The synthetic deoxydodecamer d(C-G-C-G-A-A-T-T-A-G-C-G) was analyzed by x-ray
diffraction methods, and the structure was refined to a residual error of R =
0.17 at 2.5-A resolution (2 sigma data) with 83 water molecules located. The
sequence crystallizes as a full turn of a B-DNA helix and contains 2 purine X
purine (G.A) base pairs and 10 Watson-Crick base pairs. The analysis shows
conclusively that adenine is in the syn orientation with respect to the sugar
moiety whereas guanine adopts the usual trans orientation. Nitrogen atoms of
both bases are involved in hydrogen bonding with the N-1 of guanine 2.84 A from
the N-7 of adenine and the N-6 of adenine within 2.74 A of the O-6 of guanine.

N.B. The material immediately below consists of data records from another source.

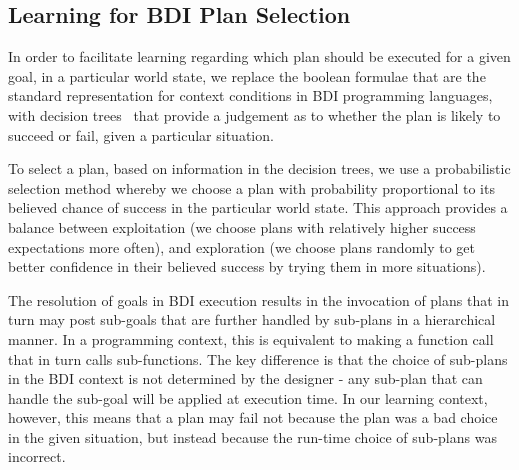 \subsection{Learning for BDI Plan Selection}
In order to facilitate learning regarding which plan should be
executed for a given goal, in a particular world state, we replace the
boolean formulae that are the standard representation for context
conditions in BDI programming languages, with decision
trees~\cite{Mitchell97:ML} that provide a judgement as to whether the
plan is likely to succeed or fail, given a particular situation. 

To select a plan, based on information in the decision trees, we use a
probabilistic selection method whereby we choose a plan with
probability proportional to its believed chance of success in the
particular world state. This approach provides a balance between
exploitation (we choose plans with relatively higher success expectations
more often), and exploration (we choose plans randomly to get better
confidence in their believed success by trying them in more 
situations).

The resolution of goals in BDI execution results in 
the invocation of plans that in turn may post sub-goals that are further
handled by sub-plans in a hierarchical manner. In a programming context,
this is equivalent to making a function call that in turn calls sub-functions.
The key difference is that the choice of sub-plans in the BDI context is
not determined by the designer - any sub-plan that can handle 
the sub-goal will be applied at execution time. In our learning context, however,
this means that a plan may fail not because the plan was a bad choice in the
given situation, but instead because the run-time choice of sub-plans was
incorrect.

The C-1'...C-1' separation is 10.7 A close to that for standard Watson-Crick
base pairs. The incorporation of the purine.purine base pairs at two steps in
the dodecamer causes little perturbation of either the local or the global
conformation of the double helix. Comparison of the structural features with
those of the G.T wobble pair and the standard G.C pair suggests a rationale for
the differential enzymatic repair of the two types of base-pair mismatches.